Tuesday 9 May 2017: Distances Between Drugs

Wikipedia is agnostic, quite intentionally, about many contentious issues. On Wikidata, this attitude can translate into permissive attitudes to “ontology”, and it can look like a misnomer to say it even has one, in the commonly used sense for databases.

That issue becomes abundantly clear in the tree of species I wrote about last week. I was implicitly relying on traditional taxonomic ranks, so that homo sapiens as species is a definite number of ranks below Chordata, a phylum one step above the vertebrates. Clades, based more directly on genomes, form a competing system. And Wikidata includes both, as well as some parts of classifications that are no longer currently used.
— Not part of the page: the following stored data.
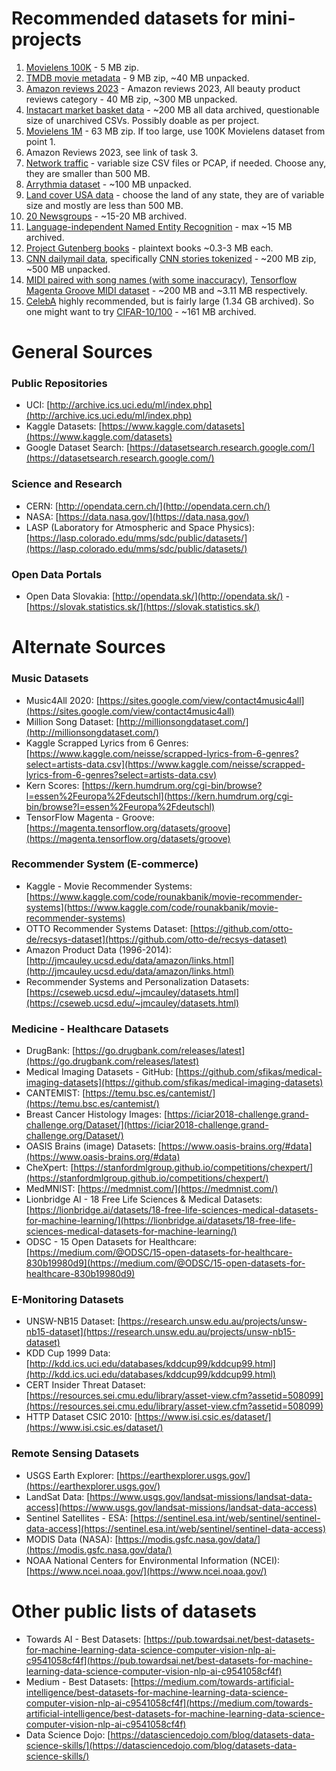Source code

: # Recommended datasets for mini-projects
1. [Movielens 100K](https://grouplens.org/datasets/movielens/100k/) - 5 MB zip.
2. [TMDB movie metadata](https://www.kaggle.com/datasets/tmdb/tmdb-movie-metadata) - 9 MB zip, ~40 MB unpacked.
3. [Amazon reviews 2023](https://datarepo.eng.ucsd.edu/mcauley_group/data/amazon_2023/raw/review_categories/All_Beauty.jsonl.gz) - Amazon reviews 2023, All beauty product reviews category - 40 MB zip, ~300 MB unpacked.
4. [Instacart market basket data](https://www.kaggle.com/c/instacart-market-basket-analysis/data) - ~200 MB all data archived, questionable size of unarchived CSVs. Possibly doable as per project.
5. [Movielens 1M](https://grouplens.org/datasets/movielens/1m/) - 63 MB zip. If too large, use 100K Movielens dataset from point 1.
6. Amazon Reviews 2023, see link of task 3.
7. [Network traffic](https://unsw-my.sharepoint.com/personal/z5025758_ad_unsw_edu_au/_layouts/15/onedrive.aspx?ga=1&id=%2Fpersonal%2Fz5025758%5Fad%5Funsw%5Fedu%5Fau%2FDocuments%2FUNSW%2DNB15%20dataset%2FCSV%20Files%2FTraining%20and%20Testing%20Sets) - variable size CSV files or PCAP, if needed. Choose any, they are smaller than 500 MB.
8. [Arrythmia dataset](https://physionet.org/content/mitdb/1.0.0/) - ~100 MB unpacked.
9. [Land cover USA data](landcover.usgs.gov) - choose the land of any state, they are of variable size and mostly are less than 500 MB.
10. [20 Newsgroups](http://qwone.com/~jason/20Newsgroups/) - ~15-20 MB archived.
11. [Language-independent Named Entity Recognition](https://www.clips.uantwerpen.be/conll2003/ner/) - max ~15 MB archived.
12. [Project Gutenberg books](https://www.gutenberg.org/browse/scores/top) - plaintext books ~0.3-3 MB each.
13. [CNN dailymail data](https://github.com/abisee/cnn-dailymail), specifically [CNN stories tokenized](https://github.com/JafferWilson/Process-Data-of-CNN-DailyMail?tab=readme-ov-file) - ~200 MB zip, ~500 MB unpacked.
14. [MIDI paired with song names (with some inaccuracy)](https://www.kaggle.com/datasets/imsparsh/lakh-midi-clean), [Tensorflow Magenta Groove MIDI dataset](https://magenta.tensorflow.org/datasets/groove) - ~200 MB and ~3.11 MB respectively.
15. [CelebA](https://mmlab.ie.cuhk.edu.hk/projects/CelebA.html) highly recommended, but is fairly large (1.34 GB archived). So one might want to try [CIFAR-10/100](https://www.cs.toronto.edu/~kriz/cifar.html) - ~161 MB archived.


# General Sources
### Public Repositories
- UCI: [http://archive.ics.uci.edu/ml/index.php](http://archive.ics.uci.edu/ml/index.php)
- Kaggle Datasets: [https://www.kaggle.com/datasets](https://www.kaggle.com/datasets)
- Google Dataset Search: [https://datasetsearch.research.google.com/](https://datasetsearch.research.google.com/)

### Science and Research
- CERN: [http://opendata.cern.ch/](http://opendata.cern.ch/)
- NASA: [https://data.nasa.gov/](https://data.nasa.gov/)
- LASP (Laboratory for Atmospheric and Space Physics): [https://lasp.colorado.edu/mms/sdc/public/datasets/](https://lasp.colorado.edu/mms/sdc/public/datasets/)

### Open Data Portals
- Open Data Slovakia: [http://opendata.sk/](http://opendata.sk/) - [https://slovak.statistics.sk/](https://slovak.statistics.sk/)

# Alternate Sources
### Music Datasets
- Music4All 2020: [https://sites.google.com/view/contact4music4all](https://sites.google.com/view/contact4music4all)
- Million Song Dataset: [http://millionsongdataset.com/](http://millionsongdataset.com/)
- Kaggle Scrapped Lyrics from 6 Genres: [https://www.kaggle.com/neisse/scrapped-lyrics-from-6-genres?select=artists-data.csv](https://www.kaggle.com/neisse/scrapped-lyrics-from-6-genres?select=artists-data.csv)
- Kern Scores: [https://kern.humdrum.org/cgi-bin/browse?l=essen%2Feuropa%2Fdeutschl](https://kern.humdrum.org/cgi-bin/browse?l=essen%2Feuropa%2Fdeutschl)
- TensorFlow Magenta - Groove: [https://magenta.tensorflow.org/datasets/groove](https://magenta.tensorflow.org/datasets/groove)

### Recommender System (E-commerce)
- Kaggle - Movie Recommender Systems: [https://www.kaggle.com/code/rounakbanik/movie-recommender-systems](https://www.kaggle.com/code/rounakbanik/movie-recommender-systems)
- OTTO Recommender Systems Dataset: [https://github.com/otto-de/recsys-dataset](https://github.com/otto-de/recsys-dataset)
- Amazon Product Data (1996-2014): [http://jmcauley.ucsd.edu/data/amazon/links.html](http://jmcauley.ucsd.edu/data/amazon/links.html)
- Recommender Systems and Personalization Datasets: [https://cseweb.ucsd.edu/~jmcauley/datasets.html](https://cseweb.ucsd.edu/~jmcauley/datasets.html)

### Medicine - Healthcare Datasets
- DrugBank: [https://go.drugbank.com/releases/latest](https://go.drugbank.com/releases/latest)
- Medical Imaging Datasets - GitHub: [https://github.com/sfikas/medical-imaging-datasets](https://github.com/sfikas/medical-imaging-datasets)
- CANTEMIST: [https://temu.bsc.es/cantemist/](https://temu.bsc.es/cantemist/)
- Breast Cancer Histology Images: [https://iciar2018-challenge.grand-challenge.org/Dataset/](https://iciar2018-challenge.grand-challenge.org/Dataset/)
- OASIS Brains (image) Datasets: [https://www.oasis-brains.org/#data](https://www.oasis-brains.org/#data)
- CheXpert: [https://stanfordmlgroup.github.io/competitions/chexpert/](https://stanfordmlgroup.github.io/competitions/chexpert/)
- MedMNIST: [https://medmnist.com/](https://medmnist.com/)
- Lionbridge AI - 18 Free Life Sciences & Medical Datasets: [https://lionbridge.ai/datasets/18-free-life-sciences-medical-datasets-for-machine-learning/](https://lionbridge.ai/datasets/18-free-life-sciences-medical-datasets-for-machine-learning/)
- ODSC - 15 Open Datasets for Healthcare: [https://medium.com/@ODSC/15-open-datasets-for-healthcare-830b19980d9](https://medium.com/@ODSC/15-open-datasets-for-healthcare-830b19980d9)

### E-Monitoring Datasets
- UNSW-NB15 Dataset: [https://research.unsw.edu.au/projects/unsw-nb15-dataset](https://research.unsw.edu.au/projects/unsw-nb15-dataset)
- KDD Cup 1999 Data: [http://kdd.ics.uci.edu/databases/kddcup99/kddcup99.html](http://kdd.ics.uci.edu/databases/kddcup99/kddcup99.html)
- CERT Insider Threat Dataset: [https://resources.sei.cmu.edu/library/asset-view.cfm?assetid=508099](https://resources.sei.cmu.edu/library/asset-view.cfm?assetid=508099)
- HTTP Dataset CSIC 2010: [https://www.isi.csic.es/dataset/](https://www.isi.csic.es/dataset/)

### Remote Sensing Datasets
- USGS Earth Explorer: [https://earthexplorer.usgs.gov/](https://earthexplorer.usgs.gov/)
- LandSat Data: [https://www.usgs.gov/landsat-missions/landsat-data-access](https://www.usgs.gov/landsat-missions/landsat-data-access)
- Sentinel Satellites - ESA: [https://sentinel.esa.int/web/sentinel/sentinel-data-access](https://sentinel.esa.int/web/sentinel/sentinel-data-access)
- MODIS Data (NASA): [https://modis.gsfc.nasa.gov/data/](https://modis.gsfc.nasa.gov/data/)
- NOAA National Centers for Environmental Information (NCEI): [https://www.ncei.noaa.gov/](https://www.ncei.noaa.gov/)

# Other public lists of datasets 
- Towards AI - Best Datasets: [https://pub.towardsai.net/best-datasets-for-machine-learning-data-science-computer-vision-nlp-ai-c9541058cf4f](https://pub.towardsai.net/best-datasets-for-machine-learning-data-science-computer-vision-nlp-ai-c9541058cf4f)
- Medium - Best Datasets: [https://medium.com/towards-artificial-intelligence/best-datasets-for-machine-learning-data-science-computer-vision-nlp-ai-c9541058cf4f](https://medium.com/towards-artificial-intelligence/best-datasets-for-machine-learning-data-science-computer-vision-nlp-ai-c9541058cf4f)
- Data Science Dojo: [https://datasciencedojo.com/blog/datasets-data-science-skills/](https://datasciencedojo.com/blog/datasets-data-science-skills/)

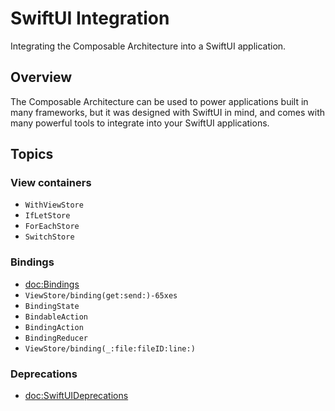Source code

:# SwiftUI Integration

Integrating the Composable Architecture into a SwiftUI application.

## Overview

The Composable Architecture can be used to power applications built in many frameworks, but it was designed with SwiftUI in mind, and comes with many powerful tools to integrate into your SwiftUI applications.

## Topics

### View containers

- ``WithViewStore``
- ``IfLetStore``
- ``ForEachStore``
- ``SwitchStore``

### Bindings

- <doc:Bindings>
- ``ViewStore/binding(get:send:)-65xes``
- ``BindingState``
- ``BindableAction``
- ``BindingAction``
- ``BindingReducer``
- ``ViewStore/binding(_:file:fileID:line:)``

<!--DocC: Can't currently document `View` extensions-->
<!--### View Modifiers-->

### Deprecations

- <doc:SwiftUIDeprecations>
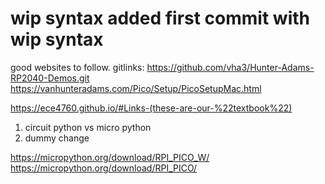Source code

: # wip syntax added first commit with wip syntax

good websites to follow.
gitlinks: https://github.com/vha3/Hunter-Adams-RP2040-Demos.git
https://vanhunteradams.com/Pico/Setup/PicoSetupMac.html

https://ece4760.github.io/#Links-(these-are-our-%22textbook%22)

1. circuit python vs micro python
2. dummy change

https://micropython.org/download/RPI_PICO_W/
https://micropython.org/download/RPI_PICO/
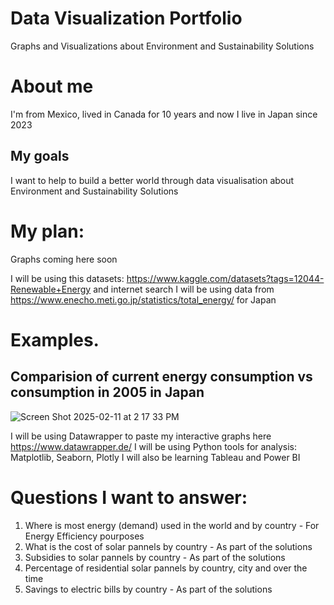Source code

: # Data Visualization Portfolio
Graphs and Visualizations about Environment and Sustainability Solutions

# About me
I'm from Mexico, lived in Canada for 10 years and now I live in Japan since 2023


## My goals
I want to help to build a better world through data visualisation about Environment and Sustainability Solutions

# My plan: 
Graphs coming here soon

I will be using this datasets: https://www.kaggle.com/datasets?tags=12044-Renewable+Energy and internet search
I will be using data from https://www.enecho.meti.go.jp/statistics/total_energy/ for Japan

# Examples. 

## Comparision of current energy consumption vs consumption in 2005 in Japan


![Screen Shot 2025-02-11 at 2 17 33 PM](https://github.com/user-attachments/assets/fc05dcb3-cac9-4b22-bbcf-1d5e54c6d371)



I will be using Datawrapper to paste my interactive graphs here https://www.datawrapper.de/
I will be using Python tools for analysis: Matplotlib, Seaborn, Plotly
I will also be learning Tableau and Power BI

# Questions I want to answer: 
1. Where is most energy (demand) used in the world and by country - For Energy Efficiency pourposes
2. What is the cost of solar pannels by country - As part of the solutions
3. Subsidies to solar pannels by country - As part of the solutions
4. Percentage of residential solar pannels by country, city and over the time
5. Savings to electric bills by country - As part of the solutions

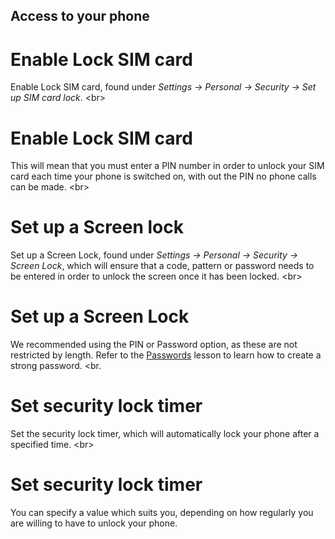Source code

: 
## Access to your phone

# Enable Lock SIM card
Enable Lock SIM card, found under *Settings -&gt; Personal -&gt; Security -&gt; Set up SIM card lock*.
&lt;br&gt;
# Enable Lock SIM card
This will mean that you must enter a PIN number in order to unlock your SIM card each time your phone is switched on, with out the PIN no phone calls can be made.
&lt;br&gt;
# Set up a Screen lock
Set up a Screen Lock, found under *Settings -&gt; Personal -&gt; Security -&gt; Screen Lock*, which will ensure that a code, pattern or password needs to be entered in order to unlock the screen once it has been locked.
&lt;br&gt;
# Set up a Screen Lock
We recommended using the PIN or Password option, as these are not restricted by length. Refer to the [Passwords](/en/topics/understand-4-digisec/2-passwords/1-1-intro.md) lesson to learn how to create a strong password.
&lt;br.
# Set security lock timer
Set the security lock timer, which will automatically lock your phone after a specified time.
&lt;br&gt;
# Set security lock timer
You can specify a value which suits you, depending on how regularly you are willing to have to unlock your phone.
But the point about distances between scientific concepts is that they should be useful. Passing to pharmaceuticals, it at first sight is easy enough to recognise tree-like structure. Antibiotics are a subgroup, and sulphonamides are a subgroup of antibiotics. A particular sulphonamide drug is by that reckoning three levels down from drugs as a whole.

A problem arises when one notices that antibiotics are defined by function: they kill bacteria. The name “sulphonamide”, on the other hand, suggests what is true, that it is a classification by the chemical properties of a molecule.

If you think about New York, there is a distance by blocks. If you need to go five blocks north and three east, your destination is eight blocks away by road. And that’s the minimum. We can take the same attitude if there are two dimensions in which to separate terms: just add the distances. A New York map shows a grid, so we are moving away from tree-like structures.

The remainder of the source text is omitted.